Within the entries below, find the portion that opens with the line containing "A pointer holds" and closes with the line containing "Both are compound". Retype that portion exactly and only.

Source records
___

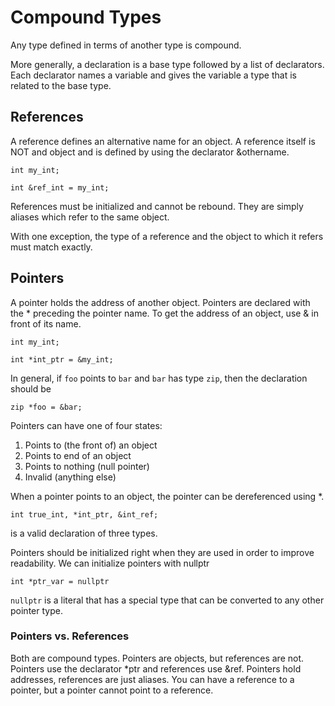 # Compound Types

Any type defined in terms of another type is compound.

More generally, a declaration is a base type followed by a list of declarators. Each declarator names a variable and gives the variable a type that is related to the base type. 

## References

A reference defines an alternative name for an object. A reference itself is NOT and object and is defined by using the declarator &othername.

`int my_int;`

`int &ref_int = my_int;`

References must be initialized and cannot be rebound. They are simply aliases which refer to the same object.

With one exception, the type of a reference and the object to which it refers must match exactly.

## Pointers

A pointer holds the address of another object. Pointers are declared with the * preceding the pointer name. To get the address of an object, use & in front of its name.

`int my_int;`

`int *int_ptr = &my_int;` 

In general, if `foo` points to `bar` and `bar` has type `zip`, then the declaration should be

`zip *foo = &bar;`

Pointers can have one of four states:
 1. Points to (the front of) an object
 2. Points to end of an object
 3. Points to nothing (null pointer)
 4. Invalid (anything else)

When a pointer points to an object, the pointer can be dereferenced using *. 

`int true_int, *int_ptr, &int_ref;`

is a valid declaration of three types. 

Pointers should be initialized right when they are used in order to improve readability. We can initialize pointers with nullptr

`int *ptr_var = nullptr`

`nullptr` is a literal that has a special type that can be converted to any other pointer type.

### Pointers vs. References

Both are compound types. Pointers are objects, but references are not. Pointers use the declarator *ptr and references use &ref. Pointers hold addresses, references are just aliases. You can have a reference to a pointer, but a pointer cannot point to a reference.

___

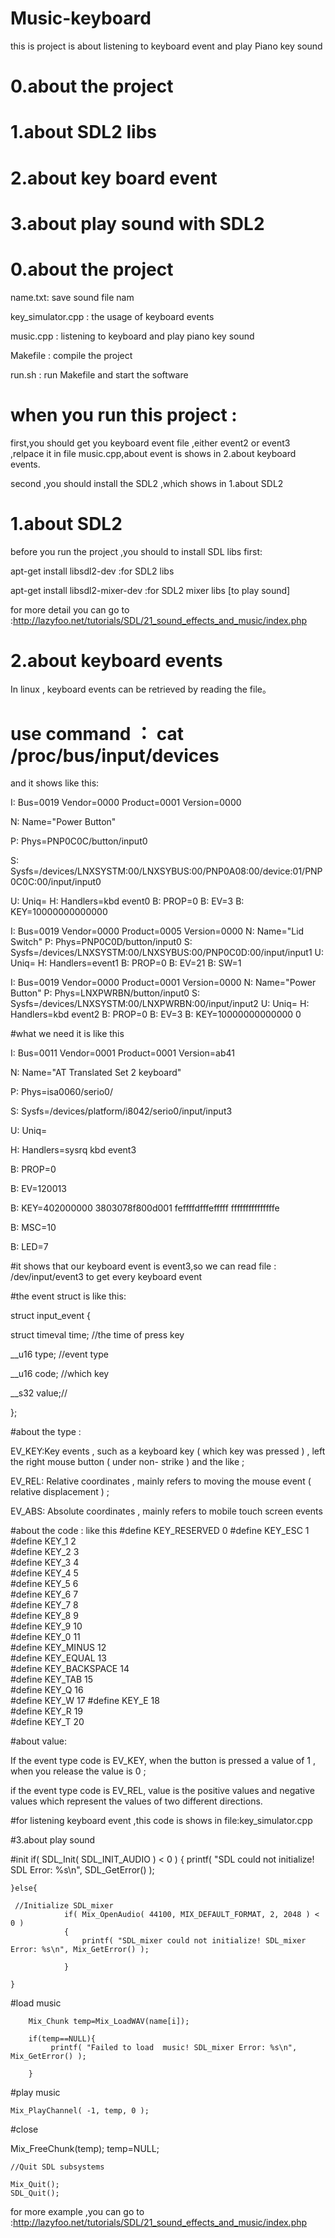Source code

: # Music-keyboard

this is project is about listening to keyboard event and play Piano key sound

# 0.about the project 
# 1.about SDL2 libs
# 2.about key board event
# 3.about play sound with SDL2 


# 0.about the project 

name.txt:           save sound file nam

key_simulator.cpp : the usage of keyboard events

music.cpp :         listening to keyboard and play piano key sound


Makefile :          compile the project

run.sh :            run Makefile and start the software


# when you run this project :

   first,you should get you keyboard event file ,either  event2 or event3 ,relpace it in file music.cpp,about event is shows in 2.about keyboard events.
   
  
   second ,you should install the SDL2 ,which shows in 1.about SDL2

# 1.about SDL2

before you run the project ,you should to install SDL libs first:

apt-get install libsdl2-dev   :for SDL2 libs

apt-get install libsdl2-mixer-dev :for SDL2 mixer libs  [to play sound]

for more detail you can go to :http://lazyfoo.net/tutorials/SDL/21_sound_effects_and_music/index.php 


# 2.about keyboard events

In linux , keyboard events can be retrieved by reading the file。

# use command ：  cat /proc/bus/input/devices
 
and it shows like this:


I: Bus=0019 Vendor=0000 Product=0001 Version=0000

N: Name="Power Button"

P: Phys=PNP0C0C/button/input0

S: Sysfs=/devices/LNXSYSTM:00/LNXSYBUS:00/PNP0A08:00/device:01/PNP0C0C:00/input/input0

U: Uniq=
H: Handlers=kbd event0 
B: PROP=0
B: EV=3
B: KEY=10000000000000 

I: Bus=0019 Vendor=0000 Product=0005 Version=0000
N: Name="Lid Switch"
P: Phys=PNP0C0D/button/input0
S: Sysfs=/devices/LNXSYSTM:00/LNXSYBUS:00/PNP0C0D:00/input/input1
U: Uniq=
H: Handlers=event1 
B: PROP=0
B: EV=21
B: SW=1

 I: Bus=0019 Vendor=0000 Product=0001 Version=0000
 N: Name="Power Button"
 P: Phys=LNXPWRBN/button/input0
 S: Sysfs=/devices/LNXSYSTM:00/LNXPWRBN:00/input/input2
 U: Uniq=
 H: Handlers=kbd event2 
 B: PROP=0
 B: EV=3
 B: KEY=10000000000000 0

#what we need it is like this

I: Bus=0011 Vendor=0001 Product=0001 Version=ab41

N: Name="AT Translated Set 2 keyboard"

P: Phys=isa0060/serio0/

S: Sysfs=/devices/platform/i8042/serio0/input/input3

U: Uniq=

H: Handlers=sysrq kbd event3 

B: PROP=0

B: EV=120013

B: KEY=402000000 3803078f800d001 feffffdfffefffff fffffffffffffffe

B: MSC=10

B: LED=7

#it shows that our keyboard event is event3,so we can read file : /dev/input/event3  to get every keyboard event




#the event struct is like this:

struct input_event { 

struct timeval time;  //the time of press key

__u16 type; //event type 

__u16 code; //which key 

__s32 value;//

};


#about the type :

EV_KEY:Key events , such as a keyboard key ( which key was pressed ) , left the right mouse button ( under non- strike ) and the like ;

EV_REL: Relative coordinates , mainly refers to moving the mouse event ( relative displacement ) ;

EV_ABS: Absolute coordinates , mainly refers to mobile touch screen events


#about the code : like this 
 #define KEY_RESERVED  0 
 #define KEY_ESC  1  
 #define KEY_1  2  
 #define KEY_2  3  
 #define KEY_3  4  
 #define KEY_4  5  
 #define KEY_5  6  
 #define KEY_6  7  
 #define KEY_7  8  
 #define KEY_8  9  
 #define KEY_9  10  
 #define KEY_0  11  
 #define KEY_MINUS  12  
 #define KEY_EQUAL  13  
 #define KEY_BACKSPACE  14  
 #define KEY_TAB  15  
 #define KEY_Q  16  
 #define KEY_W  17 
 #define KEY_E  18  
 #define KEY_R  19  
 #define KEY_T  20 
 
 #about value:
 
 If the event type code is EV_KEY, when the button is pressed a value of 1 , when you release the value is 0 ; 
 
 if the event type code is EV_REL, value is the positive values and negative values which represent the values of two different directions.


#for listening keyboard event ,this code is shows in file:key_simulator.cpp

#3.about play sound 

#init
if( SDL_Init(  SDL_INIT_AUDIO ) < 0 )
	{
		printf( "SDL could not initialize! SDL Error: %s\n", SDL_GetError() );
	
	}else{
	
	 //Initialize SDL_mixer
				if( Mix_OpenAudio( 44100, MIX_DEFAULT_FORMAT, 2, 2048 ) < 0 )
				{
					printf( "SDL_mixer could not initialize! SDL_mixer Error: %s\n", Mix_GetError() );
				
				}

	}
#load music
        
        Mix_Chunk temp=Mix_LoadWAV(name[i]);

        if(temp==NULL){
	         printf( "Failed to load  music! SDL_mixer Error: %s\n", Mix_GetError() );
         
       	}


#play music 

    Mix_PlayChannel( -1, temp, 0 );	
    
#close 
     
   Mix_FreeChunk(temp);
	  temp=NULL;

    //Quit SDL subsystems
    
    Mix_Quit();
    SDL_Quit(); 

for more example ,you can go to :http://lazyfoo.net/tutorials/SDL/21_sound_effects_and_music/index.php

___

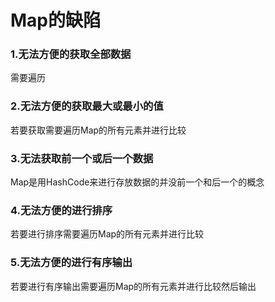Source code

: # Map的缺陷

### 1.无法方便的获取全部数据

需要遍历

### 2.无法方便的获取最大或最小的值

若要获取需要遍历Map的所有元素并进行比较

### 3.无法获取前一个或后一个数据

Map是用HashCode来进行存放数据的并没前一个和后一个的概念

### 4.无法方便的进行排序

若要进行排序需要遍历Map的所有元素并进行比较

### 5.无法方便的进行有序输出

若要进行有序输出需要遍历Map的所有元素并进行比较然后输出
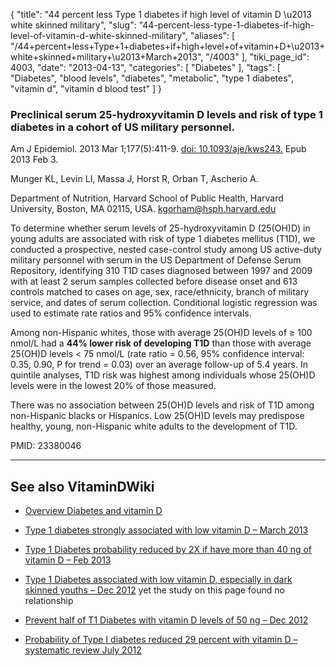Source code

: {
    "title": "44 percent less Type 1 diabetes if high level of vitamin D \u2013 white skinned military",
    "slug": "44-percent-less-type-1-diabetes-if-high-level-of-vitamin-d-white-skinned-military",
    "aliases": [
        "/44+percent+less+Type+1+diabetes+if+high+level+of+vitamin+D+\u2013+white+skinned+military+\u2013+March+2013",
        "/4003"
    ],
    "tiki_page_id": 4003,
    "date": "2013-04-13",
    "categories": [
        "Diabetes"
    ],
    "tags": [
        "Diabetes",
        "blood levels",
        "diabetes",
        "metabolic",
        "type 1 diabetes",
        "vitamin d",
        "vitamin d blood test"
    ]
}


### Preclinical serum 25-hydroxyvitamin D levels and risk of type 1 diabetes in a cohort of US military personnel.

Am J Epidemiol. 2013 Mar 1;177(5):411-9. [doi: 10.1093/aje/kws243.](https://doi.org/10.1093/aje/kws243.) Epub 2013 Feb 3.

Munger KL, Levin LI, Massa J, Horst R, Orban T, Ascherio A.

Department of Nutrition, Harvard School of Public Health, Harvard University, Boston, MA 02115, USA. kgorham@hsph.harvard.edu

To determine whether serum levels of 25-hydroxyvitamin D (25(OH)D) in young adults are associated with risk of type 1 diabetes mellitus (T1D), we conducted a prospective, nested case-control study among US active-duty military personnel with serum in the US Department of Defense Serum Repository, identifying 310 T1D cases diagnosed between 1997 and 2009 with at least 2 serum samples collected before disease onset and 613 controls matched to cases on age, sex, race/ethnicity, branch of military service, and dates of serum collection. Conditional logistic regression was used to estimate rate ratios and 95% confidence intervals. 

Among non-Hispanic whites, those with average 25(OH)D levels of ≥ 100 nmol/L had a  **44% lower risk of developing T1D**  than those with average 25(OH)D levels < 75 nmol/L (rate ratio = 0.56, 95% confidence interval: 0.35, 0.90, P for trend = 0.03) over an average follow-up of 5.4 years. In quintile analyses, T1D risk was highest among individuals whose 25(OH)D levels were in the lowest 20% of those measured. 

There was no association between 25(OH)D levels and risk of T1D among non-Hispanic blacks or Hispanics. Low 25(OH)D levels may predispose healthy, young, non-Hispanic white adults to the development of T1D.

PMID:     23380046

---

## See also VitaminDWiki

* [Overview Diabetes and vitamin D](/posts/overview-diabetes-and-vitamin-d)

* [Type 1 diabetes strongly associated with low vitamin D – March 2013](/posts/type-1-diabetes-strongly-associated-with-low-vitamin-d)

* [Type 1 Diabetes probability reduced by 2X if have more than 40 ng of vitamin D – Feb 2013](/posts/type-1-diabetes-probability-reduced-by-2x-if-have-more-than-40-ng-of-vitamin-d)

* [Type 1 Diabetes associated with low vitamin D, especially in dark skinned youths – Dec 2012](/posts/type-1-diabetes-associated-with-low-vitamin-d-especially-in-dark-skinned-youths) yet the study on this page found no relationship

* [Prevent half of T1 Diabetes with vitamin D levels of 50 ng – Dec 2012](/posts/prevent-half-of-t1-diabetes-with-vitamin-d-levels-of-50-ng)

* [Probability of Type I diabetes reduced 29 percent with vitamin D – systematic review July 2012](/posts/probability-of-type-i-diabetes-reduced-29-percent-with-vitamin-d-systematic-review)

___

## RESULT OF THIS TASK
A pointer holds the address of another object. Pointers are declared with the * preceding the pointer name. To get the address of an object, use & in front of its name.

`int my_int;`

`int *int_ptr = &my_int;` 

In general, if `foo` points to `bar` and `bar` has type `zip`, then the declaration should be

`zip *foo = &bar;`

Pointers can have one of four states:
 1. Points to (the front of) an object
 2. Points to end of an object
 3. Points to nothing (null pointer)
 4. Invalid (anything else)

When a pointer points to an object, the pointer can be dereferenced using *. 

`int true_int, *int_ptr, &int_ref;`

is a valid declaration of three types. 

Pointers should be initialized right when they are used in order to improve readability. We can initialize pointers with nullptr

`int *ptr_var = nullptr`

`nullptr` is a literal that has a special type that can be converted to any other pointer type.

### Pointers vs. References

Both are compound types. Pointers are objects, but references are not. Pointers use the declarator *ptr and references use &ref. Pointers hold addresses, references are just aliases. You can have a reference to a pointer, but a pointer cannot point to a reference.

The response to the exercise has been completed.